Logo Questions Linux Laravel Mysql Ubuntu Git Menu
 

Is mov + mfence safe on NUMA?

I see that g++ generates a simple mov for x.load() and mov+mfence for x.store(y). Consider this classic example:

#include<atomic>
#include<thread>
std::atomic<bool> x,y;
bool r1;
bool r2;
void go1(){
    x.store(true);
}
void go2(){
    y.store(true);
}
bool go3(){
    bool a=x.load();
    bool b=y.load();
    r1 = a && !b;
}
bool go4(){
    bool b=y.load();
    bool a=x.load();
    r2= b && !a;
}





int main() {
    std::thread t1(go1);
    std::thread t2(go2);
    std::thread t3(go3);
    std::thread t4(go4);
    t1.join();
    t2.join();
    t3.join();
    t4.join();
    return r1*2 + r2;
}

in which according to https://godbolt.org/z/APS4ZY go1 and go2 are translated to

go1():
        mov     BYTE PTR x[rip], 1
        mfence
        ret
go2():
        mov     BYTE PTR y[rip], 1
        mfence
        ret

For this example, I ask if it is possible for threads t3 and t4 to disagree about the order in which writes done by t1 and t2 "trickle down" to their respective views of memory. In particular consider a NUMA architecture, in which t3 happens to live "closer" to t1 and t4 is "closer" to t2. Can it happen that a store buffer of t1 or t2 "flushes prematurely" even before reaching mfence and then t3 or t4 has a chance of observing the write sooner than planned?

like image 405
qbolec Avatar asked Mar 04 '23 12:03

qbolec


1 Answers

Yes, it's safe. There's no special compiler option you need to enable for NUMA-safe code, because the asm doesn't need to be different.

NUMA is not even relevant for this; a multi-core single-socket x86 system can already do as much memory reordering as the x86 memory model allows. (Maybe less often or with smaller time windows.)

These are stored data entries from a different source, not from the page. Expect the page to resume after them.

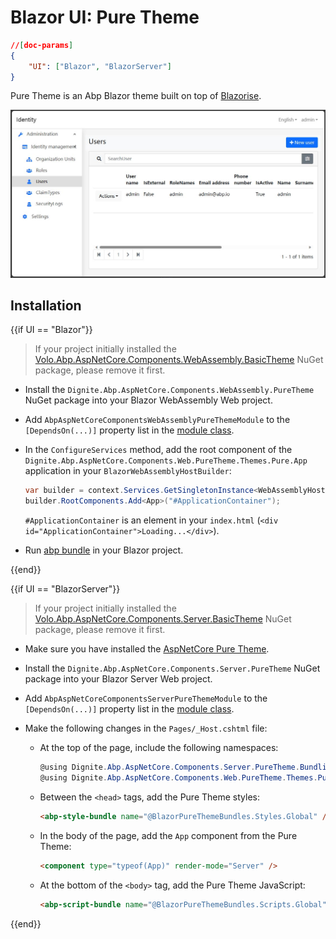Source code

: # Blazor UI: Pure Theme

```json
//[doc-params]
{
    "UI": ["Blazor", "BlazorServer"]
}
```

Pure Theme is an Abp Blazor theme built on top of [Blazorise](https://blazorise.com/).

![Blazor Pure Theme](images/blazor-puretheme.jpg)

## Installation

{{if UI == "Blazor"}}

> If your project initially installed the [Volo.Abp.AspNetCore.Components.WebAssembly.BasicTheme](https://www.nuget.org/packages/Volo.Abp.AspNetCore.Components.WebAssembly.BasicTheme) NuGet package, please remove it first.

* Install the `Dignite.Abp.AspNetCore.Components.WebAssembly.PureTheme` NuGet package into your Blazor WebAssembly Web project.
* Add `AbpAspNetCoreComponentsWebAssemblyPureThemeModule` to the `[DependsOn(...)]` property list in the [module class](https://docs.abp.io/en/abp/latest/Module-Development-Basics).
* In the `ConfigureServices` method, add the root component of the `Dignite.Abp.AspNetCore.Components.Web.PureTheme.Themes.Pure.App` application in your `BlazorWebAssemblyHostBuilder`:

    ```csharp
    var builder = context.Services.GetSingletonInstance<WebAssemblyHostBuilder>();
    builder.RootComponents.Add<App>("#ApplicationContainer");
    ```

    `#ApplicationContainer` is an element in your `index.html` (`<div id="ApplicationContainer">Loading...</div>`).

* Run [abp bundle](https://docs.abp.io/en/abp/latest/CLI#bundle) in your Blazor project.

{{end}}

{{if UI == "BlazorServer"}}

> If your project initially installed the [Volo.Abp.AspNetCore.Components.Server.BasicTheme](https://www.nuget.org/packages/Volo.Abp.AspNetCore.Components.Server.BasicTheme) NuGet package, please remove it first.

* Make sure you have installed the [AspNetCore Pure Theme](../AspNetCore-Pure-Theme.md).

* Install the `Dignite.Abp.AspNetCore.Components.Server.PureTheme` NuGet package into your Blazor Server Web project.

* Add `AbpAspNetCoreComponentsServerPureThemeModule` to the `[DependsOn(...)]` property list in the [module class](https://docs.abp.io/en/abp/latest/Module-Development-Basics).

* Make the following changes in the `Pages/_Host.cshtml` file:
  * At the top of the page, include the following namespaces:

    ```csharp
    @using Dignite.Abp.AspNetCore.Components.Server.PureTheme.Bundling
    @using Dignite.Abp.AspNetCore.Components.Web.PureTheme.Themes.Pure
    ```

  * Between the `<head>` tags, add the Pure Theme styles:

    ```html
    <abp-style-bundle name="@BlazorPureThemeBundles.Styles.Global" />
    ```

  * In the body of the page, add the `App` component from the Pure Theme:

    ```html
    <component type="typeof(App)" render-mode="Server" />
    ```

  * At the bottom of the `<body>` tag, add the Pure Theme JavaScript:

    ```html
    <abp-script-bundle name="@BlazorPureThemeBundles.Scripts.Global" />
    ```

{{end}}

TLDR.1: you seem to be misunderstanding what mfence does. It's a local barrier for the core that ran it (including StoreLoad, the only reordering x86 does allow without barriers for non-NT loads/stores). It's totally irrelevant for this, even if x86 was weakly ordered: We're looking at 1 store each from different cores, so ordering of a single core's operations wrt. each other can't matter.

(mfence just makes that core wait to do any loads until after its store is globally visible. Nothing special happens when the store commits while mfence is waiting for it. Does a memory barrier ensure that the cache coherence has been completed?.)


TL:DR.2: Will two atomic writes to different locations in different threads always be seen in the same order by other threads? C++ allows different threads to disagree on the store order with relaxed or release stores (and acquire loads of course to rule out LoadLoad reordering), but not with seq_cst.

On architectures where it's possible, compilers need extra barriers on seq-cst stores to prevent it. On x86 it's not possible, full stop. Any x86-like system that allowed this reordering would not actually be x86, and would not be able to correctly run all x86 software.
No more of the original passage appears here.